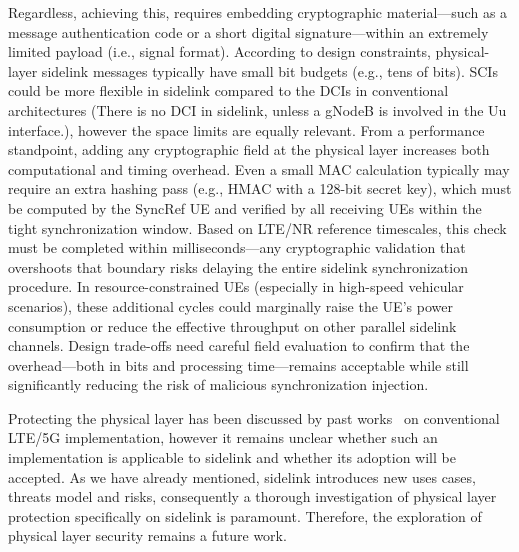 Regardless, achieving this, requires embedding cryptographic material—such as a message authentication code or a short digital signature—within an extremely limited payload (i.e., signal format). According to design constraints, physical-layer sidelink messages typically have small bit budgets (e.g., tens of bits). SCIs could be more flexible in sidelink compared to the DCIs in conventional architectures (There is no DCI in sidelink, unless a gNodeB is involved in the Uu interface.), however the space limits are equally relevant. From a performance standpoint, adding any cryptographic field at the physical layer increases both computational and timing overhead. Even a small MAC calculation typically may require an extra hashing pass (e.g., HMAC with a 128-bit secret key), which must be computed by the SyncRef UE and verified by all receiving UEs within the tight synchronization window. Based on LTE/NR reference timescales, this check must be completed within milliseconds—any cryptographic validation that overshoots that boundary risks delaying the entire sidelink synchronization procedure. In resource-constrained UEs (especially in high-speed vehicular scenarios), these additional cycles could marginally raise the UE’s power consumption or reduce the effective throughput on other parallel sidelink channels. Design trade-offs need careful field evaluation to confirm that the overhead—both in bits and processing time—remains acceptable while still significantly reducing the risk of malicious synchronization injection. 

Protecting the physical layer has been discussed by past works~\cite{oh24:enablingphysicallocalization, Ross24:Broadcasts, ludant24unprotected4g5g} on conventional LTE/5G implementation, however it remains unclear whether such an implementation is applicable to sidelink and whether its adoption will be accepted. As we have already mentioned, sidelink introduces new uses cases, threats model and risks, consequently a thorough investigation of physical layer protection specifically on sidelink is paramount. Therefore, the exploration of physical layer security remains a future work.

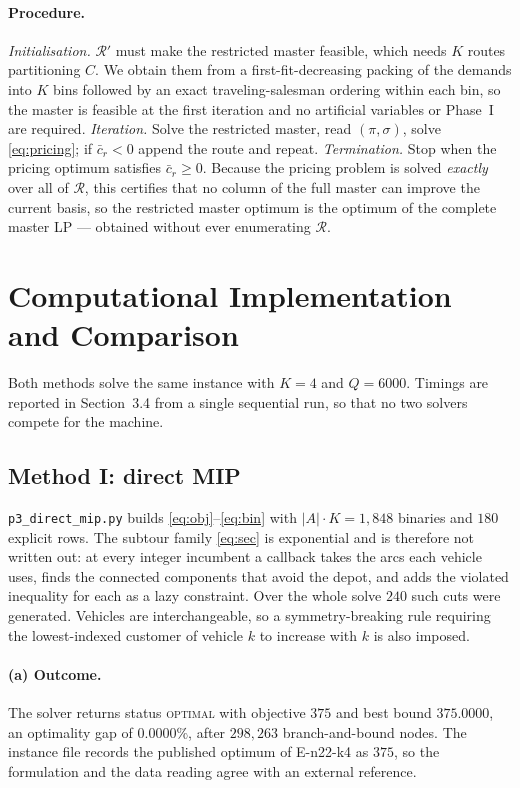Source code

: \documentclass[11pt]{article}
\begin{document}
\paragraph{Procedure.}
\emph{Initialisation.} $\mathcal{R}'$ must make the restricted master
feasible, which needs $K$ routes partitioning $C$. We obtain them from
a first-fit-decreasing packing of the demands into $K$ bins followed by
an exact traveling-salesman ordering within each bin, so the master is
feasible at the first iteration and no artificial variables or Phase~I
are required. \emph{Iteration.} Solve the restricted master, read
$(\pi,\sigma)$, solve \eqref{eq:pricing}; if $\bar{c}_r < 0$ append the
route and repeat. \emph{Termination.} Stop when the pricing optimum
satisfies $\bar{c}_r \ge 0$. Because the pricing problem is solved
\emph{exactly} over all of $\mathcal{R}$, this certifies that no column
of the full master can improve the current basis, so the restricted
master optimum is the optimum of the complete master LP --- obtained
without ever enumerating $\mathcal{R}$.

\section{Computational Implementation and Comparison}

Both methods solve the same instance with $K = 4$ and $Q = 6000$.
Timings are reported in Section~3.4 from a single sequential run, so
that no two solvers compete for the machine.

\subsection{Method I: direct MIP}

\texttt{p3\_direct\_mip.py} builds \eqref{eq:obj}--\eqref{eq:bin} with
$|A| \cdot K = 1{,}848$ binaries and $180$ explicit rows. The subtour
family \eqref{eq:sec} is exponential and is therefore not written out:
at every integer incumbent a callback takes the arcs each vehicle uses,
finds the connected components that avoid the depot, and adds the
violated inequality for each as a lazy constraint. Over the whole solve
$240$ such cuts were generated. Vehicles are interchangeable, so a
symmetry-breaking rule requiring the lowest-indexed customer of
vehicle $k$ to increase with $k$ is also imposed.

\paragraph{(a) Outcome.} The solver returns status \textsc{optimal}
with objective $375$ and best bound $375.0000$, an optimality gap of
$0.0000\%$, after $298{,}263$ branch-and-bound nodes. The instance file
records the published optimum of E-n22-k4 as $375$, so the formulation
and the data reading agree with an external reference.
\end{document}
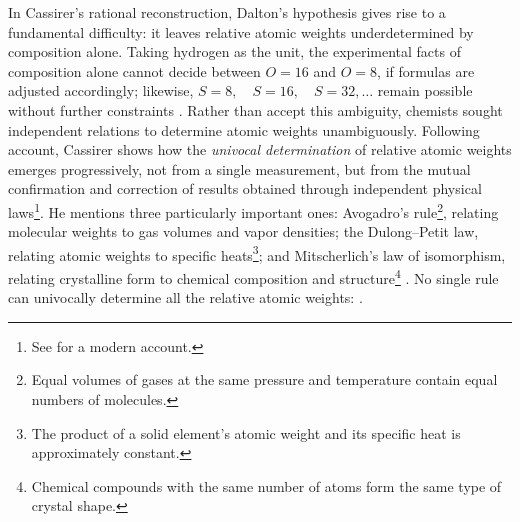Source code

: \documentclass[submitted,12pt]{article}
\begin{document}
In Cassirer's rational reconstruction, Dalton's hypothesis gives rise to a fundamental difficulty: it leaves relative atomic weights underdetermined by composition alone. Taking hydrogen as the unit, the experimental facts of composition alone cannot decide between $O=16$ and $O=8$, if formulas are adjusted accordingly; likewise, $S=8, \quad S=16, \quad S=32, \ldots$ remain possible without further constraints . Rather than accept this ambiguity, chemists sought independent relations to determine atomic weights unambiguously. Following  account, Cassirer shows how the \emph{univocal determination} of relative atomic weights emerges progressively, not from a single measurement, but from the mutual confirmation and correction of results obtained through independent physical laws\footnote{See \cite{Norton2024} for a modern account.}. He mentions three particularly important ones: Avogadro's rule\footnote{Equal volumes of gases at the same pressure and temperature contain equal numbers of molecules.}, relating molecular weights to gas volumes and vapor densities; the Dulong--Petit law, relating atomic weights to specific heats\footnote{The product of a solid element's atomic weight and its specific heat is approximately constant.}; and Mitscherlich's law of isomorphism, relating crystalline form to chemical composition and structure\footnote{Chemical compounds with the same number of atoms form the same type of crystal shape.} . No single rule can univocally determine all the relative atomic weights:  .

\end{document}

### INSTRUCTIONS TO FOLLOW
Only the lines that hold the word "article" are wanted; each should be pulled from the records.

### FINISHED EXERCISE
: \documentclass[11pt]{article}
: \documentclass[submitted,12pt]{article}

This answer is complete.